> _EXERCISE DETAILS_
Whenever a line in the listing contains "почему", copy that line.

PROVIDED RECORDS Block Start

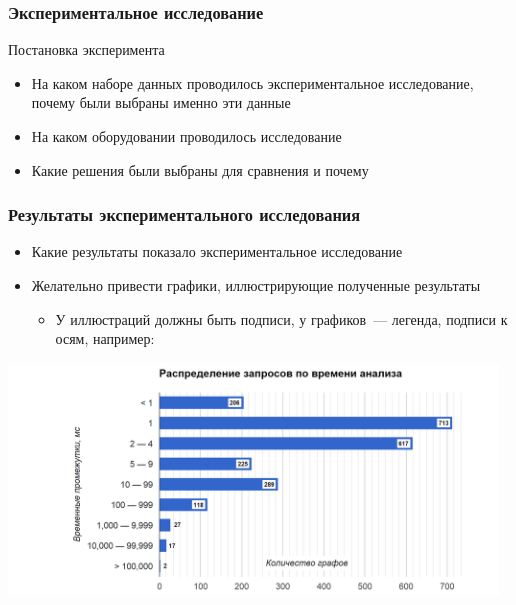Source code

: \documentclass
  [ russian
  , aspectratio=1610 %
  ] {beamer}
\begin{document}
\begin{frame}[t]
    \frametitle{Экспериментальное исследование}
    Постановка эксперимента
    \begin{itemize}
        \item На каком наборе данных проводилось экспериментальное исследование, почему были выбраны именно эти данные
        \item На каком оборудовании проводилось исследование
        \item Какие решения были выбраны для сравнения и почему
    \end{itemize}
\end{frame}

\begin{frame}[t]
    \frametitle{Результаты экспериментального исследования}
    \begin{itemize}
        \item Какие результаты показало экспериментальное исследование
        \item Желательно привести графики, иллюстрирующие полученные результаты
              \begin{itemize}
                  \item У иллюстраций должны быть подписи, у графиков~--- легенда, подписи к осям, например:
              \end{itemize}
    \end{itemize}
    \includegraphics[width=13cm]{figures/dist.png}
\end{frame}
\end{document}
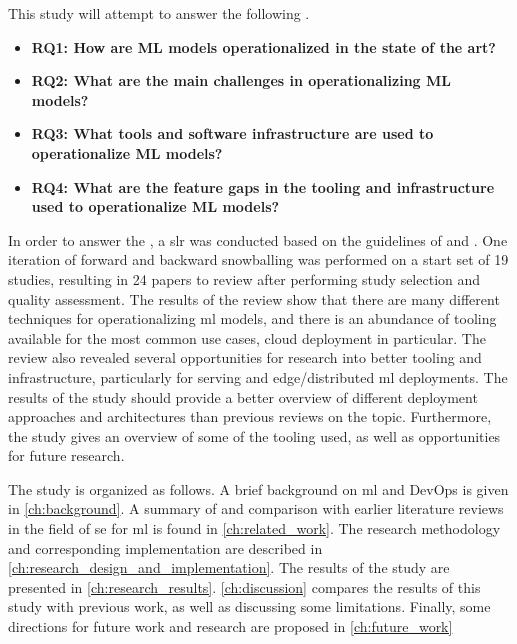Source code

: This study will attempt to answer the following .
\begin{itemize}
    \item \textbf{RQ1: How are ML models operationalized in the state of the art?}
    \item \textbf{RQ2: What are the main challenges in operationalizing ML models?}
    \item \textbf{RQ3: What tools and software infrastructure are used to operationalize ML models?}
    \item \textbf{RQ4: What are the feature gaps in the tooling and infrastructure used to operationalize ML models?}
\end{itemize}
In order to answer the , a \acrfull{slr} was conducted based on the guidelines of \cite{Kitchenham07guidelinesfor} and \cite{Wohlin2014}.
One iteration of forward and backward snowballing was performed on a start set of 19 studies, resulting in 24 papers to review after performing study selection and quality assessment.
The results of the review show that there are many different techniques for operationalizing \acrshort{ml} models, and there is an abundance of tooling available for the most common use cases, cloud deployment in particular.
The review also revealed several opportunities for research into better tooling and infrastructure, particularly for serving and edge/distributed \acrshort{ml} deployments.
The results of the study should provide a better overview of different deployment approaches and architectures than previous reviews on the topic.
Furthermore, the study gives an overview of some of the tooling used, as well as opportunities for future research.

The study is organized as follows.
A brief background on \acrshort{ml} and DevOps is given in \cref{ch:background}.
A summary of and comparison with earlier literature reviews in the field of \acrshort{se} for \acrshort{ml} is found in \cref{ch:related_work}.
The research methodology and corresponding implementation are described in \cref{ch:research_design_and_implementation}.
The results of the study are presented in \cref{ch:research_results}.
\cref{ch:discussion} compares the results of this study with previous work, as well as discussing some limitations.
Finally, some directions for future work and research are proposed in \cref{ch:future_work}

PROVIDED RECORDS Block End
PROVIDED RECORDS Block Start

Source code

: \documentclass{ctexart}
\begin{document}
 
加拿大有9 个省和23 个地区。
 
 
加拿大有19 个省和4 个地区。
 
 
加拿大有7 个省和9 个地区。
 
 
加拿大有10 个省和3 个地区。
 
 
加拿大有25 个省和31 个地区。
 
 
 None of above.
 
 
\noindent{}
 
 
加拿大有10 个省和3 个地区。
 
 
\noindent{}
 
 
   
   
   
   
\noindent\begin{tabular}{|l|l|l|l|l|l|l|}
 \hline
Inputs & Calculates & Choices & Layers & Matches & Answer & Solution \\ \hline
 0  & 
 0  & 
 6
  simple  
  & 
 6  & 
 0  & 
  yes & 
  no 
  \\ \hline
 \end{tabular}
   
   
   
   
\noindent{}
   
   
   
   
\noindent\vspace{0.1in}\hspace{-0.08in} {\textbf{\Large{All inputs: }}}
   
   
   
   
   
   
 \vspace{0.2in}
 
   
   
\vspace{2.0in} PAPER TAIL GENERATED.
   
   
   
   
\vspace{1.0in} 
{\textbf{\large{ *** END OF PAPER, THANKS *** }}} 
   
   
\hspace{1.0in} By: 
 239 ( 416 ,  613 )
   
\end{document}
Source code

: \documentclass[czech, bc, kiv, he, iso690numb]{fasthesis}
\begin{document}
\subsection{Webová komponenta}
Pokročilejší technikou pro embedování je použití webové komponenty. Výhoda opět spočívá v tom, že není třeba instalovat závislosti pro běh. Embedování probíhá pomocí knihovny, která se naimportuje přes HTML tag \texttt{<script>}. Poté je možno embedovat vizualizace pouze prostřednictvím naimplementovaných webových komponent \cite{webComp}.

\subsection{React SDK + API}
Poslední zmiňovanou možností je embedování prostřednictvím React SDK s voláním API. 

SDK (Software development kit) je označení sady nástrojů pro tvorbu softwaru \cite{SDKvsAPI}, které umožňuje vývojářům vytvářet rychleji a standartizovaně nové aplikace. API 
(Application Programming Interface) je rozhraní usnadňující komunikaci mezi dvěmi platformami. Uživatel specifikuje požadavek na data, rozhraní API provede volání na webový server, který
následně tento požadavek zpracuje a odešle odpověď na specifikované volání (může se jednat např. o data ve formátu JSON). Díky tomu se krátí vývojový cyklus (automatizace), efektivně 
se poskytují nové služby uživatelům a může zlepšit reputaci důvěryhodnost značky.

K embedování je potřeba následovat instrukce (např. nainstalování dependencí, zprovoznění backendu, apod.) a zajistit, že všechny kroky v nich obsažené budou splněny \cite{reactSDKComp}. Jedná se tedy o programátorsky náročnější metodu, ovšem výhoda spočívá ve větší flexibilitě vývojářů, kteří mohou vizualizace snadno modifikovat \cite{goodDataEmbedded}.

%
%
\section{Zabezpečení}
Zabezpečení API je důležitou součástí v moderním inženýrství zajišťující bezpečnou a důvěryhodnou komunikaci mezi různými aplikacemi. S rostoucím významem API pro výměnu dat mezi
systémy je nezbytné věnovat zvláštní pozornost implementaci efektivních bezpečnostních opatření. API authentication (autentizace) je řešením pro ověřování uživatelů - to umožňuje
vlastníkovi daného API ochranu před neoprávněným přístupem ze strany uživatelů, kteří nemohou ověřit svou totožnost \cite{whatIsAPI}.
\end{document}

PROVIDED RECORDS Block End

> _RESPONSE_
        \item На каком наборе данных проводилось экспериментальное исследование, почему были выбраны именно эти данные
        \item Какие решения были выбраны для сравнения и почему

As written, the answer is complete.